怖かったのは、インナーカラーの子が後ほど責められるんじゃないかということではなく、私の失念によりおかしな空気にしてしまったことでもなく、あの透明のラーメン。

私のイメージとインナーカラーの子のイメージの隔たりの中で生まれてしまった、あっさり塩チーズラーメン。

アイデンティティーが失われた子。黒孩子。

あの子はシンクに流されてしまったんだろうか。

見てもいないし音も聞いていないから分からない。

けれども、何かしらの意味を持って生まれてきたはずの子が、私のたった一言によって意味を失われてしまったことは、ひどく恐ろしいことだった。

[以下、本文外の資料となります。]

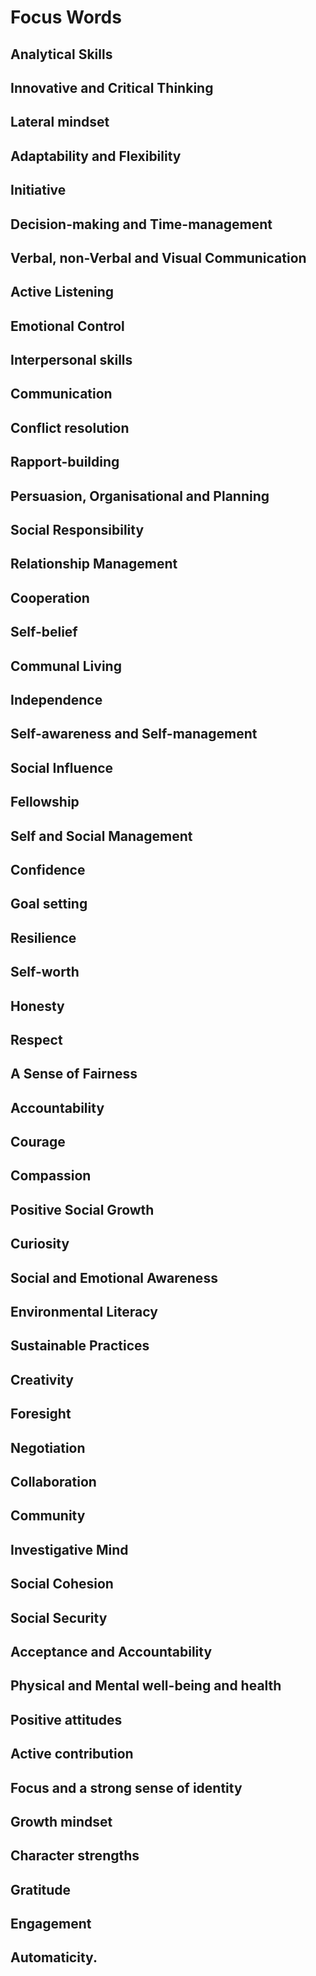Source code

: # Focus Words

## Analytical Skills
## Innovative and Critical Thinking
## Lateral mindset
## Adaptability and Flexibility
## Initiative
## Decision-making and Time-management
## Verbal, non-Verbal and Visual Communication
## Active Listening
## Emotional Control
## Interpersonal skills
## Communication
## Conflict resolution
## Rapport-building
## Persuasion, Organisational and Planning
## Social Responsibility
## Relationship Management
## Cooperation
## Self-belief
## Communal Living
## Independence
## Self-awareness and Self-management
## Social Influence
## Fellowship
## Self and Social Management
## Confidence
## Goal setting
## Resilience
## Self-worth
## Honesty
## Respect
## A Sense of Fairness
## Accountability
## Courage
## Compassion
## Positive Social Growth
## Curiosity
## Social and Emotional Awareness
## Environmental Literacy
## Sustainable Practices
## Creativity
## Foresight
## Negotiation
## Collaboration
## Community
## Investigative Mind
## Social Cohesion
## Social Security
## Acceptance and Accountability 
## Physical and Mental well-being and health
## Positive attitudes
## Active contribution
## Focus and a strong sense of identity
## Growth mindset
## Character strengths
## Gratitude
## Engagement
## Automaticity.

私は、確かな熱を持って私の口腔内を満たす赤い子をすすりながら、あの黒孩子の、いえ、透明な子の、一瞬邂逅した無垢な目を思いかえす。

雪のちらつく荒野に棒のような足で立つ、あの子。

物言わぬ、透けた瞳の、あの。

私は震える手でどんぶりを掴み、赤い子を喉奥に流し込んだ。